Fixed Income Producing Investments


Fixed income investments generally pay a return on a fixed schedule, though the amount of the payments can vary. This type of investment can include corporate and government debt securities, leveraged loans, preferred stocks, high yield, and investment grade debt and structured products, such as mortgage and other asset-backed securities. 

One role of bonds in your portfolio in addition to providing income is to smooth out and reduce the volatility of your portfolio. Bonds can provide an additional stream of income in a portfolio, with less risk than individual stocks or stock mutual funds.

The relationship between bonds (fixed income) and stocks is generally inverse and they move in opposite directions. This means that when bond prices increase, stock prices decrease; and vice versa. This effect is usually more pronounced for longer-term securities. 
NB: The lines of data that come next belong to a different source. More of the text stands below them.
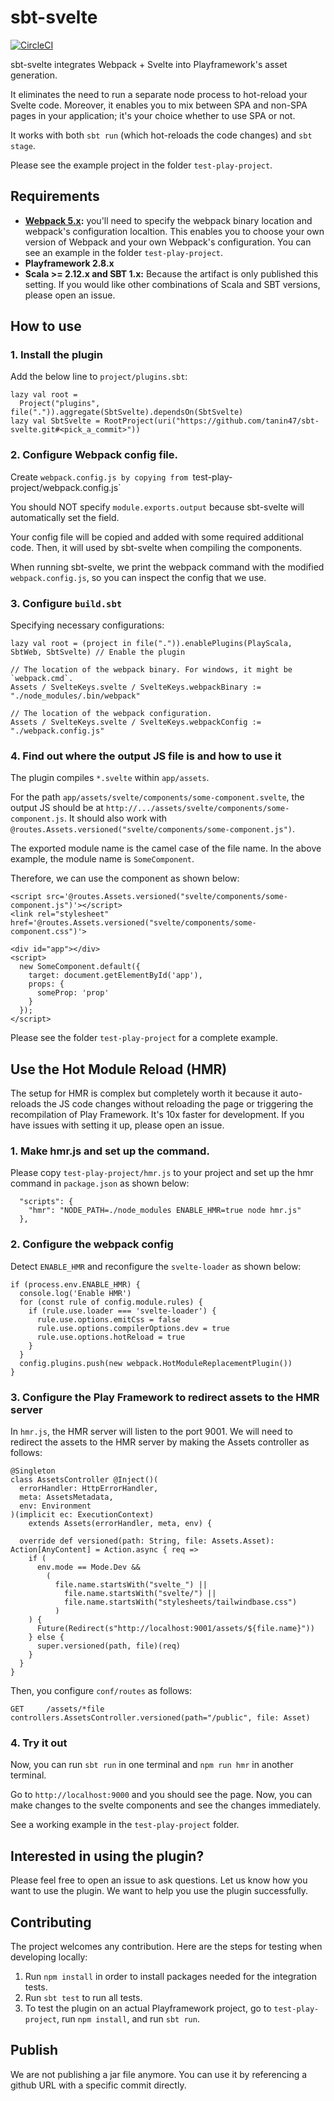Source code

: sbt-svelte
===========

[![CircleCI](https://circleci.com/gh/tanin47/sbt-svelte.svg?style=svg)](https://circleci.com/gh/tanin47/sbt-svelte)

sbt-svelte integrates Webpack + Svelte into Playframework's asset generation.

It eliminates the need to run a separate node process to hot-reload your Svelte code. Moreover, it enables you to mix between SPA and non-SPA pages in your application; it's your choice whether to use SPA or not.

It works with both `sbt run` (which hot-reloads the code changes) and `sbt stage`.

Please see the example project in the folder `test-play-project`.

Requirements
-------------

* __[Webpack 5.x](https://webpack.js.org/):__ you'll need to specify the webpack binary location and webpack's configuration localtion. This enables you to choose your own version of Webpack and your own Webpack's configuration. You can see an example in the folder `test-play-project`.
* __Playframework 2.8.x__
* __Scala >= 2.12.x and SBT 1.x:__ Because the artifact is only published this setting. If you would like other combinations of Scala and SBT versions, please open an issue.

How to use
-----------

### 1. Install the plugin

Add the below line to `project/plugins.sbt`:

```
lazy val root =
  Project("plugins", file(".")).aggregate(SbtSvelte).dependsOn(SbtSvelte)
lazy val SbtSvelte = RootProject(uri("https://github.com/tanin47/sbt-svelte.git#<pick_a_commit>"))
```

### 2. Configure Webpack config file.

Create `webpack.config.js by copying from `test-play-project/webpack.config.js`

You should NOT specify `module.exports.output` because sbt-svelte will automatically set the field.

Your config file will be copied and added with some required additional code. Then, it will used by sbt-svelte when compiling the components.

When running sbt-svelte, we print the webpack command with the modified `webpack.config.js`, so you can inspect the config that we use.

### 3. Configure `build.sbt`

Specifying necessary configurations:

```
lazy val root = (project in file(".")).enablePlugins(PlayScala, SbtWeb, SbtSvelte) // Enable the plugin

// The location of the webpack binary. For windows, it might be `webpack.cmd`.
Assets / SvelteKeys.svelte / SvelteKeys.webpackBinary := "./node_modules/.bin/webpack"

// The location of the webpack configuration.
Assets / SvelteKeys.svelte / SvelteKeys.webpackConfig := "./webpack.config.js"
```

### 4. Find out where the output JS file is and how to use it

The plugin compiles `*.svelte` within `app/assets`.

For the path `app/assets/svelte/components/some-component.svelte`, the output JS should be at `http://.../assets/svelte/components/some-component.js`.
It should also work with `@routes.Assets.versioned("svelte/components/some-component.js")`.

The exported module name is the camel case of the file name. In the above example, the module name is `SomeComponent`.

Therefore, we can use the component as shown below:

```
<script src='@routes.Assets.versioned("svelte/components/some-component.js")'></script>
<link rel="stylesheet" href='@routes.Assets.versioned("svelte/components/some-component.css")'>

<div id="app"></div>
<script>
  new SomeComponent.default({
    target: document.getElementById('app'),
    props: {
      someProp: 'prop'
    }
  });
</script>
```

Please see the folder `test-play-project` for a complete example.

Use the Hot Module Reload (HMR)
--------------------------------

The setup for HMR is complex but completely worth it because it auto-reloads the JS code changes without reloading the page or triggering the recompilation of Play Framework. 
It's 10x faster for development. If you have issues with setting it up, please open an issue.

### 1. Make hmr.js and set up the command.

Please copy `test-play-project/hmr.js` to your project and set up the hmr command in `package.json` as shown below:

```
  "scripts": {
    "hmr": "NODE_PATH=./node_modules ENABLE_HMR=true node hmr.js"
  },
```

### 2. Configure the webpack config

Detect `ENABLE_HMR` and reconfigure the `svelte-loader` as shown below:

```
if (process.env.ENABLE_HMR) {
  console.log('Enable HMR')
  for (const rule of config.module.rules) {
    if (rule.use.loader === 'svelte-loader') {
      rule.use.options.emitCss = false
      rule.use.options.compilerOptions.dev = true
      rule.use.options.hotReload = true
    }
  }
  config.plugins.push(new webpack.HotModuleReplacementPlugin())
}
```

### 3. Configure the Play Framework to redirect assets to the HMR server

In `hmr.js`, the HMR server will listen to the port 9001. We will need to redirect the assets to the HMR server by making the Assets controller as follows:

```
@Singleton
class AssetsController @Inject()(
  errorHandler: HttpErrorHandler,
  meta: AssetsMetadata,
  env: Environment
)(implicit ec: ExecutionContext)
    extends Assets(errorHandler, meta, env) {

  override def versioned(path: String, file: Assets.Asset): Action[AnyContent] = Action.async { req =>
    if (
      env.mode == Mode.Dev &&
        (
          file.name.startsWith("svelte_") ||
            file.name.startsWith("svelte/") ||
            file.name.startsWith("stylesheets/tailwindbase.css")
          )
    ) {
      Future(Redirect(s"http://localhost:9001/assets/${file.name}"))
    } else {
      super.versioned(path, file)(req)
    }
  }
}
```

Then, you configure `conf/routes` as follows:

```
GET     /assets/*file               controllers.AssetsController.versioned(path="/public", file: Asset)
```

### 4. Try it out

Now, you can run `sbt run` in one terminal and `npm run hmr` in another terminal.

Go to `http://localhost:9000` and you should see the page. Now, you can make changes to the svelte components and see the changes immediately.

See a working example in the `test-play-project` folder.

Interested in using the plugin?
--------------------------------

Please feel free to open an issue to ask questions. Let us know how you want to use the plugin. We want to help you use the plugin successfully.


Contributing
---------------

The project welcomes any contribution. Here are the steps for testing when developing locally:

1. Run `npm install` in order to install packages needed for the integration tests.
2. Run `sbt test` to run all tests.
3. To test the plugin on an actual Playframework project, go to `test-play-project`, run `npm install`, and run `sbt run`.

Publish
--------
We are not publishing a jar file anymore. You can use it by referencing a github URL with a specific commit directly.
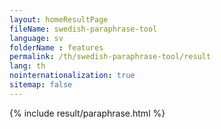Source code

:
 ```yaml
---
layout: homeResultPage
fileName: swedish-paraphrase-tool
language: sv    
folderName : features
permalink: /th/swedish-paraphrase-tool/result
lang: th
nointernationalization: true
sitemap: false
---
```

{% include result/paraphrase.html %}

<script src="/js/result/paraprashing.js" data-foldername="{{page.folderName}}" data-lang="{{page.lang}}"></script>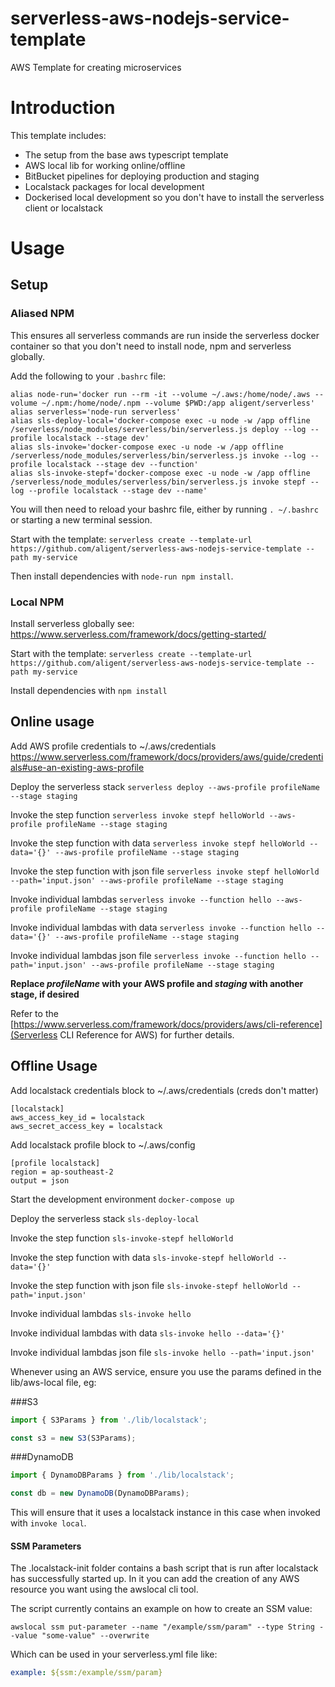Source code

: # serverless-aws-nodejs-service-template
AWS Template for creating microservices

# Introduction

This template includes:

- The setup from the base aws typescript template
- AWS local lib for working online/offline
- BitBucket pipelines for deploying production and staging
- Localstack packages for local development
- Dockerised local development so you don't have to install the serverless client or localstack

# Usage

## Setup

### Aliased NPM
This ensures all serverless commands are run inside the serverless docker container so that you don't need to install node, npm and serverless globally.

Add the following to your `.bashrc` file:
```
alias node-run='docker run --rm -it --volume ~/.aws:/home/node/.aws --volume ~/.npm:/home/node/.npm --volume $PWD:/app aligent/serverless'
alias serverless='node-run serverless'
alias sls-deploy-local='docker-compose exec -u node -w /app offline /serverless/node_modules/serverless/bin/serverless.js deploy --log --profile localstack --stage dev'
alias sls-invoke='docker-compose exec -u node -w /app offline /serverless/node_modules/serverless/bin/serverless.js invoke --log --profile localstack --stage dev --function'
alias sls-invoke-stepf='docker-compose exec -u node -w /app offline /serverless/node_modules/serverless/bin/serverless.js invoke stepf --log --profile localstack --stage dev --name'
```

You will then need to reload your bashrc file, either by running `. ~/.bashrc` or starting a new terminal session.

Start with the template: `serverless create --template-url https://github.com/aligent/serverless-aws-nodejs-service-template --path my-service`

Then install dependencies with `node-run npm install`.

### Local NPM
Install serverless globally see: https://www.serverless.com/framework/docs/getting-started/

Start with the template: `serverless create --template-url https://github.com/aligent/serverless-aws-nodejs-service-template --path my-service`

Install dependencies with `npm install`

## Online usage

Add AWS profile credentials to ~/.aws/credentials
https://www.serverless.com/framework/docs/providers/aws/guide/credentials#use-an-existing-aws-profile

Deploy the serverless stack
`serverless deploy --aws-profile profileName --stage staging`

Invoke the step function
`serverless invoke stepf helloWorld --aws-profile profileName --stage staging`

Invoke the step function with data
`serverless invoke stepf helloWorld --data='{}' --aws-profile profileName --stage staging`

Invoke the step function with json file
`serverless invoke stepf helloWorld --path='input.json' --aws-profile profileName --stage staging`

Invoke individual lambdas
`serverless invoke --function hello --aws-profile profileName --stage staging`

Invoke individual lambdas with data
`serverless invoke --function hello --data='{}' --aws-profile profileName --stage staging`

Invoke individual lambdas json file
`serverless invoke --function hello --path='input.json' --aws-profile profileName --stage staging`

**Replace _profileName_ with your AWS profile and _staging_ with another stage, if desired**

Refer to the [https://www.serverless.com/framework/docs/providers/aws/cli-reference](Serverless CLI Reference for AWS) for further details.

## Offline Usage

Add localstack credentials block to ~/.aws/credentials (creds don't matter)

```
[localstack]
aws_access_key_id = localstack
aws_secret_access_key = localstack
```

Add localstack profile block to ~/.aws/config
```
[profile localstack]
region = ap-southeast-2
output = json
```

Start the development environment
`docker-compose up`

Deploy the serverless stack
`sls-deploy-local`

Invoke the step function
`sls-invoke-stepf helloWorld`

Invoke the step function with data
`sls-invoke-stepf helloWorld --data='{}'`

Invoke the step function with json file
`sls-invoke-stepf helloWorld --path='input.json'`

Invoke individual lambdas
`sls-invoke hello`

Invoke individual lambdas with data
`sls-invoke hello --data='{}'`

Invoke individual lambdas json file
`sls-invoke hello --path='input.json'`

Whenever using an AWS service, ensure you use the params defined in the lib/aws-local file, eg:

###S3
```typescript
import { S3Params } from './lib/localstack';

const s3 = new S3(S3Params);
```

###DynamoDB
```typescript
import { DynamoDBParams } from './lib/localstack';

const db = new DynamoDB(DynamoDBParams);
```

This will ensure that it uses a localstack instance in this case when invoked with `invoke local`.

#### SSM Parameters ####
The .localstack-init folder contains a bash script that is run after localstack has successfully started up. In it you can add the creation of any AWS resource you want
using the awslocal cli tool. 

The script currently contains an example on how to create an SSM value:
```
awslocal ssm put-parameter --name "/example/ssm/param" --type String --value "some-value" --overwrite
```

Which can be used in your serverless.yml file like:

```yaml
example: ${ssm:/example/ssm/param}
```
In general, the fixed income market has volatility and fixed income securities carry interest rate risk. Fixed income securities also carry inflation risk, liquidity risk, call risk, and credit and default risks for both issuers and counterparties.  The return of principal for bond funds and funds with significant underlying bond holdings is not guaranteed. Mutual fund shares are subject to the same interest rate, inflation, and credit risks associated with the underlying bond holdings. Lower rated bonds are subject to greater fluctuations in value and risk of loss of income and principal than higher rated bonds. In addition, foreign bond investments also carry the above-mentioned currency/ exchange rate risk where the strength or weakness of the foreign currency could impact the overall value and return when considered in terms of the U.S. dollar.